Mandatory KUs area number seven: Overview of Cyber Defense (must include hands-on lab exercises). Cyber operations encompass both offensive and defensive operations. Defensive operations are essential in protecting our systems and associated digital assets. Understanding how defense compliments offense is essential in a well-rounded cyber operations program. Specific topics to be covered in this knowledge unit include:

  • Identification of reconnaissance operations
  • Anomaly/intrusion detection
  • Anomaly identification
  • Identification of command and control operations
  • Identification of data exfiltration activities
  • Identifying malicious code based on signatures, behavior and artifacts
  • Network security techniques and components (e.g., firewalls, IDS, etc.)
  • Cryptography (include PKI cryptography) and its uses in cybersecurity
  • Malicious activity detection
  • System security architectures and concepts
  • Defense in depth
  • Trust relationships
  • Distributed/Cloud
  • Virtualization

Students must have a sound understanding of the technologies and methods utilized to defend systems and networks. They will be able to describe, evaluate, and operate a defensive network architecture employing multiple layers of protection using technologies appropriate to meet mission security goals. In addition to course syllabi, applications must include examples of hands-on lab exercises to demonstrate that students have achieved mastery of this KU.

Mandatory KUs area number eight: Security Fundamental Principles (i.e., First Principles).
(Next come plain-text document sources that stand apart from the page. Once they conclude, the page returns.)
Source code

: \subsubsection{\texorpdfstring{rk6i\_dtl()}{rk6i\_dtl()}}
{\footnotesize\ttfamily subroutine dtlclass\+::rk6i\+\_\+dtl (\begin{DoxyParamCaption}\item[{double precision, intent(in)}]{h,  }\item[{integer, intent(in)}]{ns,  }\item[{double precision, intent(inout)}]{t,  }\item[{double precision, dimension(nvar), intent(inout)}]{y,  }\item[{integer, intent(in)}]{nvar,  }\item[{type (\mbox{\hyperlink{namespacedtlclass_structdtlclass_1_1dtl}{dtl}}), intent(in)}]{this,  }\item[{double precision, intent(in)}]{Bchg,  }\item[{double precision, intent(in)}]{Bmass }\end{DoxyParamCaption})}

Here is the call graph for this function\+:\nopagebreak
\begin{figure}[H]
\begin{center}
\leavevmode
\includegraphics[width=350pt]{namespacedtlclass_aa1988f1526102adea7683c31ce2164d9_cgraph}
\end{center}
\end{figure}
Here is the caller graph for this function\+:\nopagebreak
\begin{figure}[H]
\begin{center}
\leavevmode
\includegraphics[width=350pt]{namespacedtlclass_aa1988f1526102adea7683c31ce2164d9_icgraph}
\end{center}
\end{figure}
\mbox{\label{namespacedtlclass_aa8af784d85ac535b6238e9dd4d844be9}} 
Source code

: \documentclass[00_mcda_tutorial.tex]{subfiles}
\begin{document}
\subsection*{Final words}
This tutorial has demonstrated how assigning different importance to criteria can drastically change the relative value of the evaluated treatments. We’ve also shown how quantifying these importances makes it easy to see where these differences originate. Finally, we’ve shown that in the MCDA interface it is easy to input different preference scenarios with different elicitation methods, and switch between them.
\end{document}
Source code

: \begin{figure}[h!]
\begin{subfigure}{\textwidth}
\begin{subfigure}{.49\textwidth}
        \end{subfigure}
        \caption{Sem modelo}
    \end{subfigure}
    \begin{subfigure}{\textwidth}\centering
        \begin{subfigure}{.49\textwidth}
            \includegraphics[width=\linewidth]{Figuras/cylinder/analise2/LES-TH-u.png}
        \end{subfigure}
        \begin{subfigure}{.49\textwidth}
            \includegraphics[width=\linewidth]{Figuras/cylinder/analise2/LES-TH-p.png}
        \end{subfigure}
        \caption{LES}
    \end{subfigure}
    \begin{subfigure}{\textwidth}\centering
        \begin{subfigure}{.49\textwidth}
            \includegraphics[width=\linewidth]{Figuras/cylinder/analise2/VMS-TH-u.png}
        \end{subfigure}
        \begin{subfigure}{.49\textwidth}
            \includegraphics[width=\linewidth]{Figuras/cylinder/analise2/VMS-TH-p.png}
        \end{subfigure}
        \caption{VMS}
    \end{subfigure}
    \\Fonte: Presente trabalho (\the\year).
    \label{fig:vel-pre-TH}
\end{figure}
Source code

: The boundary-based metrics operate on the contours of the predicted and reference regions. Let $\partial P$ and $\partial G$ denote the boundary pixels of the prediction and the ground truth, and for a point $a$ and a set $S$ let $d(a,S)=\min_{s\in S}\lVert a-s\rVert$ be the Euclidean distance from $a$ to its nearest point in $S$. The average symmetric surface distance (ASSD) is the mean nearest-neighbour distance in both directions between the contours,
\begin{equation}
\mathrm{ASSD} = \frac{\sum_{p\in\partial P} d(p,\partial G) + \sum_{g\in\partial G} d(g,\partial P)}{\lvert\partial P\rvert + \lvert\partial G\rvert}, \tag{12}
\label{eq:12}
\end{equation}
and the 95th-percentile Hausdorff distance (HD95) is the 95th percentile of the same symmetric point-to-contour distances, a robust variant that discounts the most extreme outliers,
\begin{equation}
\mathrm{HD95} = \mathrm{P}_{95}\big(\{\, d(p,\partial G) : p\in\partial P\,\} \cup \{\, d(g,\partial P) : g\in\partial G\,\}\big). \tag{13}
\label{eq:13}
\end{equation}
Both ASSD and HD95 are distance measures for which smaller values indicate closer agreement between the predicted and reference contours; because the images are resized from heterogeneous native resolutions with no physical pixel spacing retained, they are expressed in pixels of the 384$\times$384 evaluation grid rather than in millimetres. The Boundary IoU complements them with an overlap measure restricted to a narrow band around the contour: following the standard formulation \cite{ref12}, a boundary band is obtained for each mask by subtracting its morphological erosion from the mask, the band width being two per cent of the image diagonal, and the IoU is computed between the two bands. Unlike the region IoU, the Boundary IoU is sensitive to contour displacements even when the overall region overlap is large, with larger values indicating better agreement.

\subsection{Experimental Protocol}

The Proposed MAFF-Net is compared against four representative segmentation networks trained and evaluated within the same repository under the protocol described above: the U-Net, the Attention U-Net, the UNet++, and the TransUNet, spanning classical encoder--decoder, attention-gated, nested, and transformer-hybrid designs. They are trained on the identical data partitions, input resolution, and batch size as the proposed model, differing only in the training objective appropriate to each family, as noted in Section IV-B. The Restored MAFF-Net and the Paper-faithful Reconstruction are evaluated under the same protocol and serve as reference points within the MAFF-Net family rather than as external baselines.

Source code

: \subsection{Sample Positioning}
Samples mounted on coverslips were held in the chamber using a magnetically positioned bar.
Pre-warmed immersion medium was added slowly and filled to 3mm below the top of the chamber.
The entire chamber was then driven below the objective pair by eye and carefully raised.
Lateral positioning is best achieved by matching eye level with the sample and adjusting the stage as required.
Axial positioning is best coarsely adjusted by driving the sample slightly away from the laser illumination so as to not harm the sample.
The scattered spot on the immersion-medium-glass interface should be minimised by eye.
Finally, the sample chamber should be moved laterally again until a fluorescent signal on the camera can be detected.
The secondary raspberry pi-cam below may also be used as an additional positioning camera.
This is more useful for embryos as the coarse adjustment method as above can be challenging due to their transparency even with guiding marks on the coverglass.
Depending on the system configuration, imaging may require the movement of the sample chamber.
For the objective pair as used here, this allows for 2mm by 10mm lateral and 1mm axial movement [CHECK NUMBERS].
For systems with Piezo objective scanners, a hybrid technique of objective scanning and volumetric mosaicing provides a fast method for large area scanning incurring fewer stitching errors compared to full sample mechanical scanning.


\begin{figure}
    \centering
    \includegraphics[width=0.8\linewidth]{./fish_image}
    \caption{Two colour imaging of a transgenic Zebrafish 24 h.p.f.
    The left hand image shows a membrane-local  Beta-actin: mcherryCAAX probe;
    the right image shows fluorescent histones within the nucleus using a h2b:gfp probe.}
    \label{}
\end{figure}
The first fundamental security design principles are the foundation upon which security mechanisms (e.g., access control) can be reliably built. They are also the foundation upon which security policies can be reliably implemented. When followed, the first principles enable the implementation of sound security mechanisms and systems. When not completely followed, the risk that an exploitable vulnerability may exist is increased. A solid understanding of these principles is critical to successful performance in the cyber operations domain. Specific topics to be covered in this knowledge unit include:

  • General Fundamental design principles including: Simplicity; Open Design; Design for Iteration; Least Astonishment.
  • Security Design Principles including: Minimize Secrets; Complete Mediation; Fail-safe Defaults; Least Privilege; Economy of Mechanism; Minimize Common Mechanism; Isolation, Separation and Encapsulation.
  • Methods for Reducing Complexity including: Abstraction; Modularity; Layering; Hierarchy.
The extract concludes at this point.